The appellant submitted on appeal that the juristic reason was the respondent's breach of the parties' expectations and his refusal to grant the grandson access to the camp. The Court of Appeal rejected this argument as it had not been proven that it was a condition of the licence that the respondent would share the camp with his children or that denial of access to them constituted a breach.  The trial judge's finding that the respondent had established his claim for unjust enrichment was upheld.

The selection of an appropriate remedy was held to require the exercise of discretion on a principled and reasoned basis.  The trial judge considered and rejected a monetary remedy on the basis that monetary damages were not adequate given the respondent's attachment to the camp.  The trial judge held that the imposition of a constructive trust reflected the expectations of the parties and effected justice, and confirmed that the respondent had an exclusive licence to occupy the camp until his death. The Court of Appeal did not find any error in the exercise of the trial judge's discretion in the award of a remedy.

The appeal was dismissed.

5.  Danecker v. Danecker,

2014 ONCA 239 (Feldman, MacFarland, and Epstein JJ.A.), March 31, 2014

In this family law decision, the Court of Appeal considered whether it is appropriate to order a sale of family property and the method of valuation of a partnership.

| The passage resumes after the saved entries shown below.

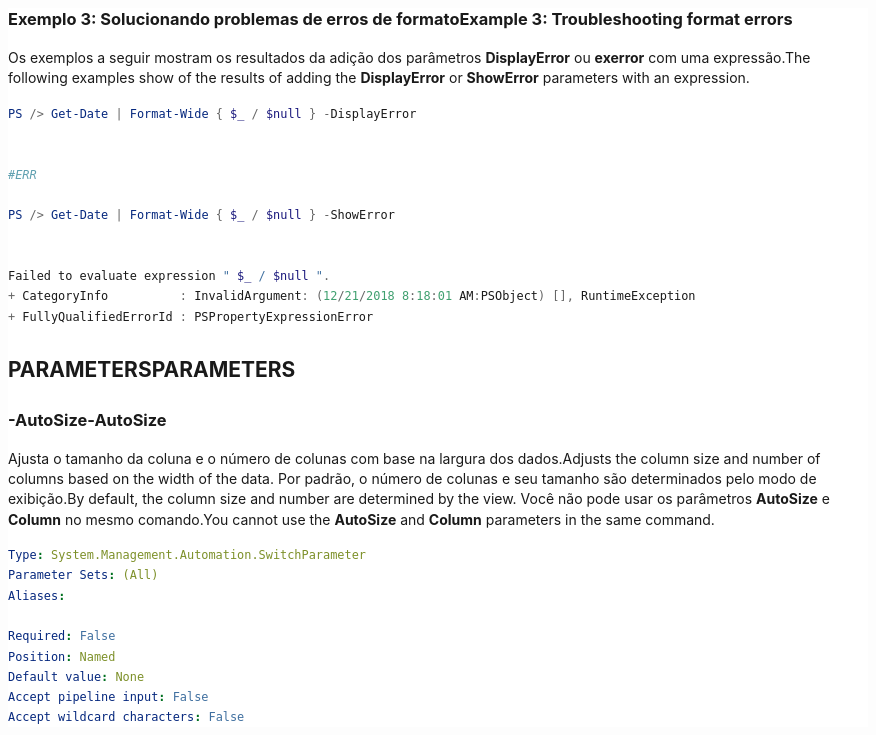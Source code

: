 ### <span data-ttu-id="e289d-121">Exemplo 3: Solucionando problemas de erros de formato</span><span class="sxs-lookup"><span data-stu-id="e289d-121">Example 3: Troubleshooting format errors</span></span>

<span data-ttu-id="e289d-122">Os exemplos a seguir mostram os resultados da adição dos parâmetros **DisplayError** ou **exerror** com uma expressão.</span><span class="sxs-lookup"><span data-stu-id="e289d-122">The following examples show of the results of adding the **DisplayError** or **ShowError** parameters with an expression.</span></span>

```powershell
PS /> Get-Date | Format-Wide { $_ / $null } -DisplayError


#ERR

PS /> Get-Date | Format-Wide { $_ / $null } -ShowError


Failed to evaluate expression " $_ / $null ".
+ CategoryInfo          : InvalidArgument: (12/21/2018 8:18:01 AM:PSObject) [], RuntimeException
+ FullyQualifiedErrorId : PSPropertyExpressionError
```

## <span data-ttu-id="e289d-123">PARAMETERS</span><span class="sxs-lookup"><span data-stu-id="e289d-123">PARAMETERS</span></span>

### <span data-ttu-id="e289d-124">-AutoSize</span><span class="sxs-lookup"><span data-stu-id="e289d-124">-AutoSize</span></span>

<span data-ttu-id="e289d-125">Ajusta o tamanho da coluna e o número de colunas com base na largura dos dados.</span><span class="sxs-lookup"><span data-stu-id="e289d-125">Adjusts the column size and number of columns based on the width of the data.</span></span> <span data-ttu-id="e289d-126">Por padrão, o número de colunas e seu tamanho são determinados pelo modo de exibição.</span><span class="sxs-lookup"><span data-stu-id="e289d-126">By default, the column size and number are determined by the view.</span></span> <span data-ttu-id="e289d-127">Você não pode usar os parâmetros **AutoSize** e **Column** no mesmo comando.</span><span class="sxs-lookup"><span data-stu-id="e289d-127">You cannot use the **AutoSize** and **Column** parameters in the same command.</span></span>

```yaml
Type: System.Management.Automation.SwitchParameter
Parameter Sets: (All)
Aliases:

Required: False
Position: Named
Default value: None
Accept pipeline input: False
Accept wildcard characters: False
```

The parties were married for just shy of twenty years before they separated.  The parties operated the Stamford and Phoenix Physiotherapy Clinic as a 50-50 partnership.  The respondent stopped working at the clinic on December 4, 2009.  The appellant continued to operate the clinic.  No accounting or payments for the period after the respondent ceased working at the clinic had been provided.

The Court of Appeal described the evidence on the value of the partnership as "sparse."  One business valuator testified at trial for the respondent that the value was $443,000.  A one-page sheet of calculations by a CPA (without any supporting oral evidence) was submitted by the appellant that the value was $175,000.  The application judge held that the business valuator's valuation was "credible and acceptable", but also accepted arguments that the valuation was flawed.  The application judge decided the value should be $309,000 – an amount halfway between the two values in evidence.

The application judge concluded that a sale of the clinic would require a determination of the profits from December, 2009, forward, requiring more litigation, rather than the finality that the parties needed.  To achieve desired finality, the application judge ordered that the appellant buy out the respondent for $154,500. 

The Court of Appeal, referring to Buttar v. Buttar, 2013 ONCA 517, held that the only remedy available under the Family Law Act is a sale of the business to provide an equalization payment.  A redistribution of property through an order to purchase another's one-half interest is not available. 

With respect to the valuation, the Court of Appeal held that it was problematic for the application judge to simply take two numbers with which she had difficulty and average them, without a proper analysis of the competing evidence of the value.  This method of valuation was described by the Court of Appeal as flawed. 

The appeal was allowed and the Court ordered the business to be listed for sale.